Tuva-Lisa
- Author: Anders Jacobsson and Sören Olsson
- Language: Swedish
- Series: Tuva-Lisa
- Genre: Children's novel
- Publisher: Kartonage
- Publication date: 1992
- Publication place: Sweden
- Media type: Print
- Pages: 106
- ISBN: 9129620686
- Followed by: Tuva-Lisa och vindens son

= Tuva-Lisa =

Swedish children's book series by Anders Jacobsson and Sören Olsson

Tuva-Lisa is a 1992 children's novel by Swedish writers Anders Jacobsson and Sören Olsson.
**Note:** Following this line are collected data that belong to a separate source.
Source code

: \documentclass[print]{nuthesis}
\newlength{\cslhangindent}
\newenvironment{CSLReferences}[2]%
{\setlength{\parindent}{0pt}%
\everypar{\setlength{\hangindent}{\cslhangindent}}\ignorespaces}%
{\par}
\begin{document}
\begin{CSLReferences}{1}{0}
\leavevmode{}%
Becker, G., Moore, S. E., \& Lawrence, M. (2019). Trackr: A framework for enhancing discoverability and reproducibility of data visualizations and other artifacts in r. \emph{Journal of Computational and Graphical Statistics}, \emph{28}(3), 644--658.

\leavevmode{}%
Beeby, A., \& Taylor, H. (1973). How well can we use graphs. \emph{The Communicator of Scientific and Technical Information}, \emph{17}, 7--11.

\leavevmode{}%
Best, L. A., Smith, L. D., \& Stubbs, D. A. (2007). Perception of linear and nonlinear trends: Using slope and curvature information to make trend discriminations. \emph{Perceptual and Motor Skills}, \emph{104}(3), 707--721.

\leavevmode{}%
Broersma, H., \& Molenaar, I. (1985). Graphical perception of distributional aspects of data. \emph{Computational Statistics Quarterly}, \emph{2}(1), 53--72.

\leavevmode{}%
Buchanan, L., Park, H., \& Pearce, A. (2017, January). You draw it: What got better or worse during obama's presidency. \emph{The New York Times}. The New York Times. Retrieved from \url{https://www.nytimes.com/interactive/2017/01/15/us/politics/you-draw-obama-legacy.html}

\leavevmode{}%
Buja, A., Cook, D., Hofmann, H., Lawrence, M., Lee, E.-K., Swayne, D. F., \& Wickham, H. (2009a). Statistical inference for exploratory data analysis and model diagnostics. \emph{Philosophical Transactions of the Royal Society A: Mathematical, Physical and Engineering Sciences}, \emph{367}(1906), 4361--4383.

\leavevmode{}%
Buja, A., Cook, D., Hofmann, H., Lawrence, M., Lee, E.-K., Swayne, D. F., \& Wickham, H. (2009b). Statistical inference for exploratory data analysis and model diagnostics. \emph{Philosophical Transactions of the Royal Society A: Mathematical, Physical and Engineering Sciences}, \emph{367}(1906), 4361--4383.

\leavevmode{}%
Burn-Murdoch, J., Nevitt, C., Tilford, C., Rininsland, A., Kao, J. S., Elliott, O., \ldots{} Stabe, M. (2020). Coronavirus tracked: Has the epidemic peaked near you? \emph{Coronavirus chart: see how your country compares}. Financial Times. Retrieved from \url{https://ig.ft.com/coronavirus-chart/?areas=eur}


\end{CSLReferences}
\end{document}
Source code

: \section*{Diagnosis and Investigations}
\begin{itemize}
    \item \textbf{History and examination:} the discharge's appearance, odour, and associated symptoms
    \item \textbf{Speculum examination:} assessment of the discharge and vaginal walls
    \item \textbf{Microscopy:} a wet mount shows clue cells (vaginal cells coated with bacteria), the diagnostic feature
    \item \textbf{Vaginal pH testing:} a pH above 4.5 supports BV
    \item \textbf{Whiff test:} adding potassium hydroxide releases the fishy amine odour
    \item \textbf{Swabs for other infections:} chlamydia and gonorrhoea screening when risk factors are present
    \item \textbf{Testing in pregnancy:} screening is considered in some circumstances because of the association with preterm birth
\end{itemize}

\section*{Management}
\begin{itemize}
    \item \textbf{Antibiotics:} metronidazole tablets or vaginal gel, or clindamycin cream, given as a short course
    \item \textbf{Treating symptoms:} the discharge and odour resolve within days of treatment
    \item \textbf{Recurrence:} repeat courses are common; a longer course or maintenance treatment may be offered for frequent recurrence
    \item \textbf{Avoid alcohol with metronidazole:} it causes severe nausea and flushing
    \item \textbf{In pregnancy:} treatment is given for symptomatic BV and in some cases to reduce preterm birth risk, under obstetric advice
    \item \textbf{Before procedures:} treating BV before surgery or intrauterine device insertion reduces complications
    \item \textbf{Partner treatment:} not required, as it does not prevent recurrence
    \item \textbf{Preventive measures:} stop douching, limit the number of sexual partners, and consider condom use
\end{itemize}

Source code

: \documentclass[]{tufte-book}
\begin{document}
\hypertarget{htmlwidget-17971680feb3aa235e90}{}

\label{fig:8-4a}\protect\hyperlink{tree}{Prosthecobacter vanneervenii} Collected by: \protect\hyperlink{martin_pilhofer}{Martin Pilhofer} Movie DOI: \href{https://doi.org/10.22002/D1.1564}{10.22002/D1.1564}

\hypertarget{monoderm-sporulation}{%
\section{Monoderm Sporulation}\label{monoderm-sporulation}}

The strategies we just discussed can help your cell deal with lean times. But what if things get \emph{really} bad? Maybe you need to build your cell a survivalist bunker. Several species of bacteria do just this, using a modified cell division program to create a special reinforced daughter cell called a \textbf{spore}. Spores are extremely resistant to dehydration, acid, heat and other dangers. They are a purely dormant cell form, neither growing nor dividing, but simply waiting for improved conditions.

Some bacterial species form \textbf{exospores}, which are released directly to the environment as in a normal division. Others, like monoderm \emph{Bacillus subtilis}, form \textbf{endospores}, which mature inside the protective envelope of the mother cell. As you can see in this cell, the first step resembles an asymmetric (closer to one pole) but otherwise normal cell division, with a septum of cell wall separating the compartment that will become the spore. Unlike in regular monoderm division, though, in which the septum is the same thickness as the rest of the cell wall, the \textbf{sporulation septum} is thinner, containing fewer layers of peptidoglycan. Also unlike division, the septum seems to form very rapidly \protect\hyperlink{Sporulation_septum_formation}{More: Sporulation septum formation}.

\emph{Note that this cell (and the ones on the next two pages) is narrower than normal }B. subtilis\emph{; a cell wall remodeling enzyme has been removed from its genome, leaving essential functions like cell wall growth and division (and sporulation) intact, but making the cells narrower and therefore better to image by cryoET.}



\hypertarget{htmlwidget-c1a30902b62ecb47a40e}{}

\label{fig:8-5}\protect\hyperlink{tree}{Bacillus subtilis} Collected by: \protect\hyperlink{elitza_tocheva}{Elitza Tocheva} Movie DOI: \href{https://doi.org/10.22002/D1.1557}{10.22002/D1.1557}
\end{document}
It was followed by two sequels. The novel was translated in Finnish by Tuula Kallioniemi.

The main character is Tuva-Lisa Johansson, a Swedish girl who is 12 years old (nearly 13). Her parents work in theater, and she has written her own plays for the stage and wants to become an actress. Her friend is Jessica.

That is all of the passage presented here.